*About this task*
Restate each record word for word, omitting whatever pictures it holds.

Data extracted from a collection:

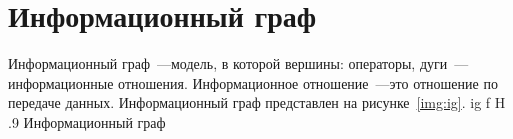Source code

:\chapter{Информационный граф}

Информационный граф~---модель, в которой вершины: операторы,
дуги~---информационные отношения.
Информационное отношение~---это отношение по передаче данных.
Информационный граф представлен на рисунке~\ref{img:ig}.
	{ig}
	{f}
	{H}
	{.9\textwidth}
	{Информационный граф}
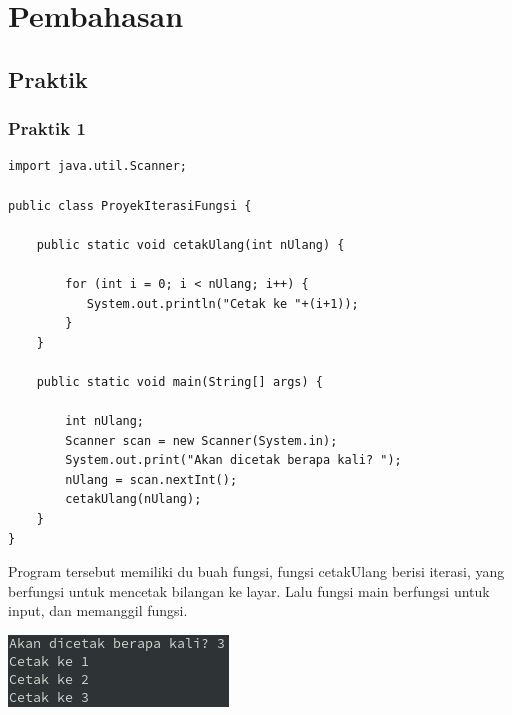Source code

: \documentclass[a4paper,12pt]{article}
\begin{document}
\section{Pembahasan}
\subsection{Praktik}
\subsubsection{Praktik 1}
\begin{lstlisting}
import java.util.Scanner;

public class ProyekIterasiFungsi {

    public static void cetakUlang(int nUlang) {
       
        for (int i = 0; i < nUlang; i++) {
           System.out.println("Cetak ke "+(i+1)); 
        }
    }

    public static void main(String[] args) {

        int nUlang;
        Scanner scan = new Scanner(System.in);
        System.out.print("Akan dicetak berapa kali? ");
        nUlang = scan.nextInt();
        cetakUlang(nUlang);
    }
}
\end{lstlisting}

Program tersebut memiliki du buah fungsi, fungsi cetakUlang berisi iterasi, yang berfungsi untuk mencetak bilangan ke
layar. Lalu fungsi main berfungsi untuk input, dan memanggil fungsi.

\begin{center}
    \includegraphics[scale=1]{1.png} 
\end{center}
\end{document}
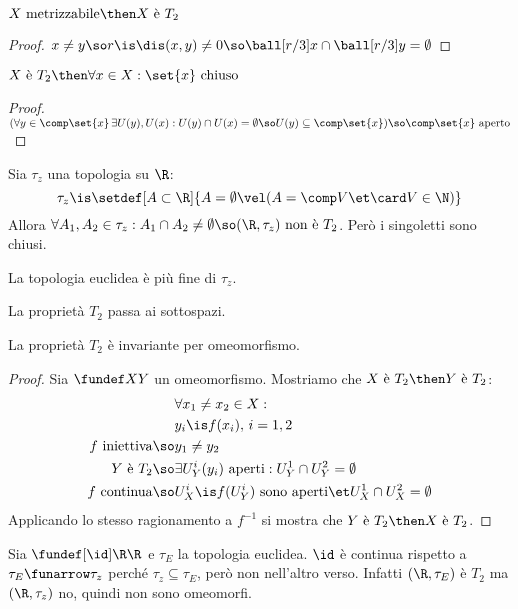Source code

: \begin{prop}
$X\text{ metrizzabile}\then X\text{ è }T_2$
\end{prop}
\begin{proof}
$x\neq y\so r\is\dis(x,y)\neq 0\so\ball[r/3]x\cap\ball[r/3]y=\emptyset$
\end{proof}

\begin{prop}
$X\text{ è }T_2\then\forall x\in X:\set{x}\text{ chiuso}$
\end{prop}
\begin{proof}
$(\forall y\in\comp\set{x}\,\exists U(y),U(x):U(y)\cap U(x)=\emptyset\so U(y)\subseteq\comp\set{x})\so\comp\set{x}\text{ aperto}$
\end{proof}

\begin{es}
Sia $\tau_z$ una topologia su $\R$:
\[\tau_z\is\setdef[A\subset\R]{A=\emptyset\vel(A=\comp V\et\card V\in\N)}\]
Allora $\forall A_1,A_2\in\tau_z:A_1\cap A_2\neq\emptyset\so(\R,\tau_z)\text{ non è }T_2$. Però i singoletti sono chiusi.
\end{es}

\begin{oss}
La topologia euclidea è più fine di $\tau_z$.
\end{oss}

\begin{prop}
La proprietà $T_2$ passa ai sottospazi.
\end{prop}

\begin{prop}
La proprietà $T_2$ è invariante per omeomorfismo.
\end{prop}
\begin{proof}
Sia $\fundef XY$ un omeomorfismo. Mostriamo che $X\text{ è }T_2\then Y\text{ è }T_2$:
\begin{align*}
&\forall x_1\neq x_2\in X:\\
&y_i\is f(x_i),\,i=1,2\\
f\text{ iniettiva}\so&y_1\neq y_2\\
Y\text{ è }T_2\so&\exists U_Y^i(y_i)\text{ aperti}:U_Y^1\cap U_Y^2=\emptyset\\
f\text{ continua}\so&U_X^i\is f(U_Y^i)\text{ sono aperti}\et U_X^1\cap U_X^2=\emptyset
\end{align*}
Applicando lo stesso ragionamento a $f^{-1}$ si mostra che $Y\text{ è }T_2\then X\text{ è }T_2$.
\end{proof}

\begin{es}
Sia $\fundef[\id]\R\R$ e $\tau_E$ la topologia euclidea. $\id$ è continua rispetto a $\tau_E\funarrow\tau_z$ perché $\tau_z\subseteq\tau_E$, però non nell'altro verso. Infatti $(\R,\tau_E)$ è $T_2$ ma $(\R,\tau_z)$ no, quindi non sono omeomorfi.
\end{es}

*Worked solution*
Source code

:\chapter{Информационный граф}

Информационный граф~---модель, в которой вершины: операторы,
дуги~---информационные отношения.
Информационное отношение~---это отношение по передаче данных.
Информационный граф представлен на рисунке~\ref{img:ig}.
	{ig}
	{f}
	{H}
	{.9\textwidth}
	{Информационный граф}
Source code

: \documentclass[a4paper,12pt]{article}
\begin{document}
\section{Pembahasan}
\subsection{Praktik}
\subsubsection{Praktik 1}
\begin{lstlisting}
import java.util.Scanner;

public class ProyekIterasiFungsi {

    public static void cetakUlang(int nUlang) {
       
        for (int i = 0; i < nUlang; i++) {
           System.out.println("Cetak ke "+(i+1)); 
        }
    }

    public static void main(String[] args) {

        int nUlang;
        Scanner scan = new Scanner(System.in);
        System.out.print("Akan dicetak berapa kali? ");
        nUlang = scan.nextInt();
        cetakUlang(nUlang);
    }
}
\end{lstlisting}

Program tersebut memiliki du buah fungsi, fungsi cetakUlang berisi iterasi, yang berfungsi untuk mencetak bilangan ke
layar. Lalu fungsi main berfungsi untuk input, dan memanggil fungsi.

\begin{center}
    \includegraphics[scale=1]{1.png} 
\end{center}
\end{document}
Source code

: \begin{prop}
$X\text{ metrizzabile}\then X\text{ è }T_2$
\end{prop}
\begin{proof}
$x\neq y\so r\is\dis(x,y)\neq 0\so\ball[r/3]x\cap\ball[r/3]y=\emptyset$
\end{proof}

\begin{prop}
$X\text{ è }T_2\then\forall x\in X:\set{x}\text{ chiuso}$
\end{prop}
\begin{proof}
$(\forall y\in\comp\set{x}\,\exists U(y),U(x):U(y)\cap U(x)=\emptyset\so U(y)\subseteq\comp\set{x})\so\comp\set{x}\text{ aperto}$
\end{proof}

\begin{es}
Sia $\tau_z$ una topologia su $\R$:
\[\tau_z\is\setdef[A\subset\R]{A=\emptyset\vel(A=\comp V\et\card V\in\N)}\]
Allora $\forall A_1,A_2\in\tau_z:A_1\cap A_2\neq\emptyset\so(\R,\tau_z)\text{ non è }T_2$. Però i singoletti sono chiusi.
\end{es}

\begin{oss}
La topologia euclidea è più fine di $\tau_z$.
\end{oss}

\begin{prop}
La proprietà $T_2$ passa ai sottospazi.
\end{prop}

\begin{prop}
La proprietà $T_2$ è invariante per omeomorfismo.
\end{prop}
\begin{proof}
Sia $\fundef XY$ un omeomorfismo. Mostriamo che $X\text{ è }T_2\then Y\text{ è }T_2$:
\begin{align*}
&\forall x_1\neq x_2\in X:\\
&y_i\is f(x_i),\,i=1,2\\
f\text{ iniettiva}\so&y_1\neq y_2\\
Y\text{ è }T_2\so&\exists U_Y^i(y_i)\text{ aperti}:U_Y^1\cap U_Y^2=\emptyset\\
f\text{ continua}\so&U_X^i\is f(U_Y^i)\text{ sono aperti}\et U_X^1\cap U_X^2=\emptyset
\end{align*}
Applicando lo stesso ragionamento a $f^{-1}$ si mostra che $Y\text{ è }T_2\then X\text{ è }T_2$.
\end{proof}

\begin{es}
Sia $\fundef[\id]\R\R$ e $\tau_E$ la topologia euclidea. $\id$ è continua rispetto a $\tau_E\funarrow\tau_z$ perché $\tau_z\subseteq\tau_E$, però non nell'altro verso. Infatti $(\R,\tau_E)$ è $T_2$ ma $(\R,\tau_z)$ no, quindi non sono omeomorfi.
\end{es}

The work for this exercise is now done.